Wednesday, July 06, 2011

Birds. Part One

A week or two ago I went out to the barn to feed ponies and found a baby barn swallow in the barn aisle. I thought to myself, Well, this will never work, with Euripides the Cat hanging around. I made a movement towards the bird, and he scuttled under the stall doorway. Good, I thought, and proceeded to fill feed buckets with sweet feed for Socks and Turbo, who were nickering on the other side of the stall doorways.

Ponies fed, I went back into the cool of the house for a bit. About an hour later, I found myself back outdoors in the yard. I also found the wee little barn swallow, out in the middle of the yard. This will never work, I thought. I took my sunhat off and threw it over the baby bird. And then I gathered him up in the palm of my hand. He was cute! Off to the barn we went, back to his nest. (Note: we have many barn swallow nests in the barn, full of baby swallows, so I was making a guess that he fell out of the nest which was directly above him, when I first discovered hm. Hmmm...)

With my free hand I grabbed a ladder and set it under said nest. With bird in hand, I ambled up the ladder, noting just how high that old ca. 1887 barn ceiling was. Pretty high. Finally, I was at the top of the ladder, and I saw what I thought were the tail feathers of the mama swallow. I thought about what I was doing for...20 seconds? And I slowly lifted my baby-bird-filled hand over my head, and slipped the baby into the nest.

Uh- oh.

Have you ever watched any of the old Fantasia movie, where beautiful music plays while the Disney artists have depicted beautiful wildlife dancing and flitting and floating?

Well.

Picture this: a full nest of baby barn swallows all evacuating the safety of their nest when the human hand appears above them.

I deftly (so I thought) dropped the baby swallow into the nest, and there was an EXPLOSION of baby birds falling all around me. Including the one I had tried to rescue. I have never experienced anything like it.

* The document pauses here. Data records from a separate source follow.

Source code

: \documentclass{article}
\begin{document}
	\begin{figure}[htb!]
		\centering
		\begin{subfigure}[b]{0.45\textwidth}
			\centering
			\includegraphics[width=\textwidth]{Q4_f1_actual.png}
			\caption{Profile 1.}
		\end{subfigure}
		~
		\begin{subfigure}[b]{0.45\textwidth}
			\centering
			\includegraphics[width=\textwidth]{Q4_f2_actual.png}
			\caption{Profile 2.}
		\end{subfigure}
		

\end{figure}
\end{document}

I didn't mean to be their predator.

By the time I got down the ladder, Euripides the Cat had already caught some feline mental message that there was some sport to be had in the barn, and there he was: baby swallow in his mouth. I grabbed him by his scruff, and baby swallow fell out and escaped to beneath the stall doorway. Two others were hiding in the hay bales. I have no idea where the others ended up.

I gave up.

I took Euripides indoors with me for a couple of hours, and finally his meowing and grousing was too much: out he went. I decided it was Darwinian's survival of the fittest.